## PROBLEM TO SOLVE
The number of lines below holding the string "they" is the only answer wanted.

## RECORDS PROVIDED
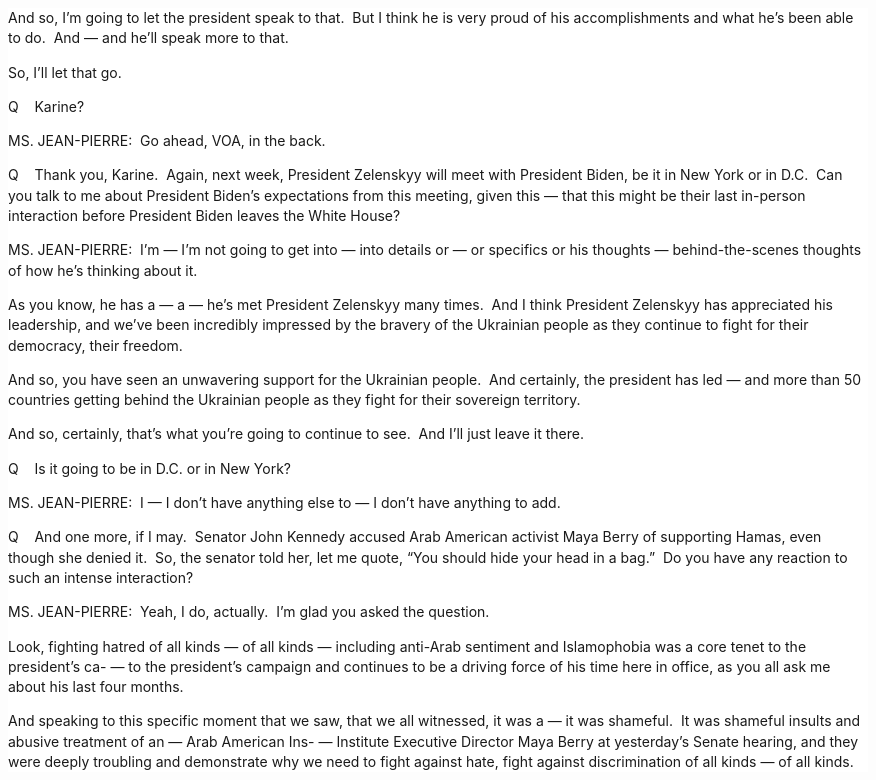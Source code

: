 And so, I’m going to let the president speak to that.  But I think he is
very proud of his accomplishments and what he’s been able to do.  And —
and he’ll speak more to that.

So, I’ll let that go.

Q    Karine?

MS. JEAN-PIERRE:  Go ahead, VOA, in the back.

Q    Thank you, Karine.  Again, next week, President Zelenskyy will meet
with President Biden, be it in New York or in D.C.  Can you talk to me
about President Biden’s expectations from this meeting, given this —
that this might be their last in-person interaction before President
Biden leaves the White House?  
  
MS. JEAN-PIERRE:  I’m — I’m not going to get into — into details or — or
specifics or his thoughts — behind-the-scenes thoughts of how he’s
thinking about it.   
  
As you know, he has a — a — he’s met President Zelenskyy many times. 
And I think President Zelenskyy has appreciated his leadership, and
we’ve been incredibly impressed by the bravery of the Ukrainian people
as they continue to fight for their democracy, their freedom.   
  
And so, you have seen an unwavering support for the Ukrainian people. 
And certainly, the president has led — and more than 50 countries
getting behind the Ukrainian people as they fight for their sovereign
territory.   
  
And so, certainly, that’s what you’re going to continue to see.  And
I’ll just leave it there.   
  
Q    Is it going to be in D.C. or in New York?  
  
MS. JEAN-PIERRE:  I — I don’t have anything else to — I don’t have
anything to add.  
  
Q    And one more, if I may.  Senator John Kennedy accused Arab American
activist Maya Berry of supporting Hamas, even though she denied it.  So,
the senator told her, let me quote, “You should hide your head in a
bag.”  Do you have any reaction to such an intense interaction?  
  
MS. JEAN-PIERRE:  Yeah, I do, actually.  I’m glad you asked the
question.   
  
Look, fighting hatred of all kinds — of all kinds — including anti-Arab
sentiment and Islamophobia was a core tenet to the president’s ca- — to
the president’s campaign and continues to be a driving force of his time
here in office, as you all ask me about his last four months.  
  
And speaking to this specific moment that we saw, that we all witnessed,
it was a — it was shameful.  It was shameful insults and abusive
treatment of an — Arab American Ins- — Institute Executive Director Maya
Berry at yesterday’s Senate hearing, and they were deeply troubling and
demonstrate why we need to fight against hate, fight against
discrimination of all kinds — of all kinds.   
  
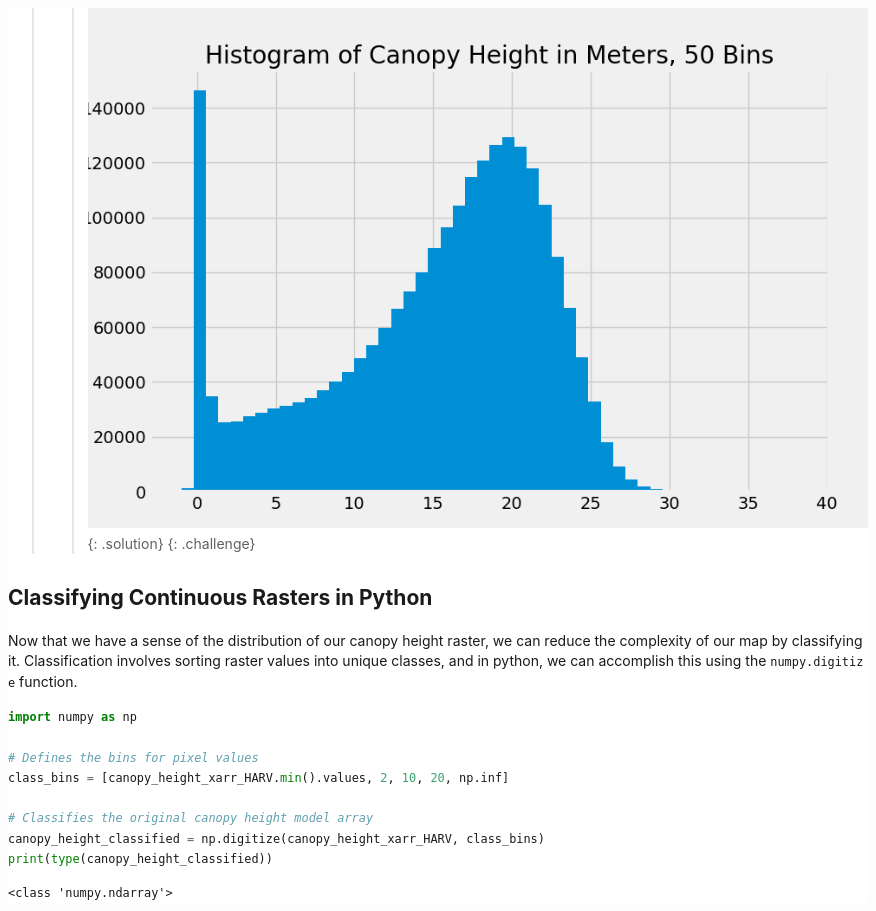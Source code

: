 > > ![](../fig/03-HARV-CHM-histo-50bins-03.png) 
> {: .solution}
{: .challenge}

## Classifying Continuous Rasters in Python

Now that we have a sense of the distribution of our canopy height raster, we 
can reduce the complexity of our map by classifying it. Classification involves sorting raster values into unique classes, and in python, we can accomplish this using the `numpy.digitize` function. 

```python
import numpy as np

# Defines the bins for pixel values
class_bins = [canopy_height_xarr_HARV.min().values, 2, 10, 20, np.inf]

# Classifies the original canopy height model array
canopy_height_classified = np.digitize(canopy_height_xarr_HARV, class_bins)
print(type(canopy_height_classified))
```
```
<class 'numpy.ndarray'>
```
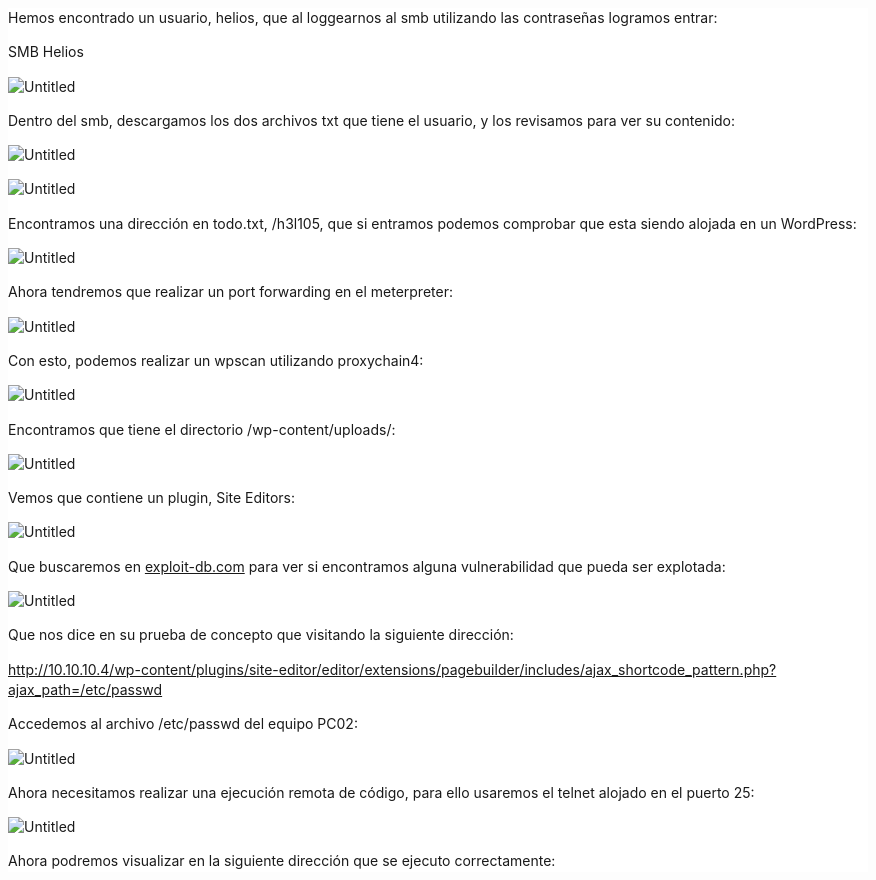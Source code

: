 Hemos encontrado un usuario, helios, que al loggearnos al smb utilizando las contraseñas logramos entrar:

SMB Helios

![Untitled](https://github.com/IES-Rafael-Alberti/23-24-G1-Ciberseguridad/blob/main/Hacking%20%C3%89tico/Proyecto%2007%3A%20Attacking%20Enterprise%20Networks/img/Untitled%2017.png)

Dentro del smb, descargamos los dos archivos txt que tiene el usuario, y los revisamos para ver su contenido:

![Untitled](https://github.com/IES-Rafael-Alberti/23-24-G1-Ciberseguridad/blob/main/Hacking%20%C3%89tico/Proyecto%2007%3A%20Attacking%20Enterprise%20Networks/img/Untitled%2018.png)

![Untitled](https://github.com/IES-Rafael-Alberti/23-24-G1-Ciberseguridad/blob/main/Hacking%20%C3%89tico/Proyecto%2007%3A%20Attacking%20Enterprise%20Networks/img/Untitled%2019.png)

Encontramos una dirección en todo.txt, /h3l105, que si entramos podemos comprobar que esta siendo alojada en un WordPress:

![Untitled](https://github.com/IES-Rafael-Alberti/23-24-G1-Ciberseguridad/blob/main/Hacking%20%C3%89tico/Proyecto%2007%3A%20Attacking%20Enterprise%20Networks/img/Untitled%2020.png)

Ahora tendremos que realizar un port forwarding en el meterpreter:

![Untitled](https://github.com/IES-Rafael-Alberti/23-24-G1-Ciberseguridad/blob/main/Hacking%20%C3%89tico/Proyecto%2007%3A%20Attacking%20Enterprise%20Networks/img/Untitled%2021.png)

Con esto, podemos realizar un wpscan utilizando proxychain4:

![Untitled](https://github.com/IES-Rafael-Alberti/23-24-G1-Ciberseguridad/blob/main/Hacking%20%C3%89tico/Proyecto%2007%3A%20Attacking%20Enterprise%20Networks/img/Untitled%2022.png)

Encontramos que tiene el directorio /wp-content/uploads/:

![Untitled](https://github.com/IES-Rafael-Alberti/23-24-G1-Ciberseguridad/blob/main/Hacking%20%C3%89tico/Proyecto%2007%3A%20Attacking%20Enterprise%20Networks/img/Untitled%2023.png)

Vemos que contiene un plugin, Site Editors:

![Untitled](https://github.com/IES-Rafael-Alberti/23-24-G1-Ciberseguridad/blob/main/Hacking%20%C3%89tico/Proyecto%2007%3A%20Attacking%20Enterprise%20Networks/img/Untitled%2024.png)

Que buscaremos en [exploit-db.com](http://exploit-db.com) para ver si encontramos alguna vulnerabilidad que pueda ser explotada:

![Untitled](https://github.com/IES-Rafael-Alberti/23-24-G1-Ciberseguridad/blob/main/Hacking%20%C3%89tico/Proyecto%2007%3A%20Attacking%20Enterprise%20Networks/img/Untitled%2025.png)

Que nos dice en su prueba de concepto que visitando la siguiente dirección:

http://10.10.10.4/wp-content/plugins/site-editor/editor/extensions/pagebuilder/includes/ajax_shortcode_pattern.php?ajax_path=/etc/passwd

Accedemos al archivo /etc/passwd del equipo PC02:

![Untitled](https://github.com/IES-Rafael-Alberti/23-24-G1-Ciberseguridad/blob/main/Hacking%20%C3%89tico/Proyecto%2007%3A%20Attacking%20Enterprise%20Networks/img/Untitled%2026.png)

Ahora necesitamos realizar una ejecución remota de código, para ello usaremos el telnet alojado en el puerto 25:

![Untitled](https://github.com/IES-Rafael-Alberti/23-24-G1-Ciberseguridad/blob/main/Hacking%20%C3%89tico/Proyecto%2007%3A%20Attacking%20Enterprise%20Networks/img/Untitled%2027.png)

Ahora podremos visualizar en la siguiente dirección que se ejecuto correctamente:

## OUTPUT OF THE TASK
3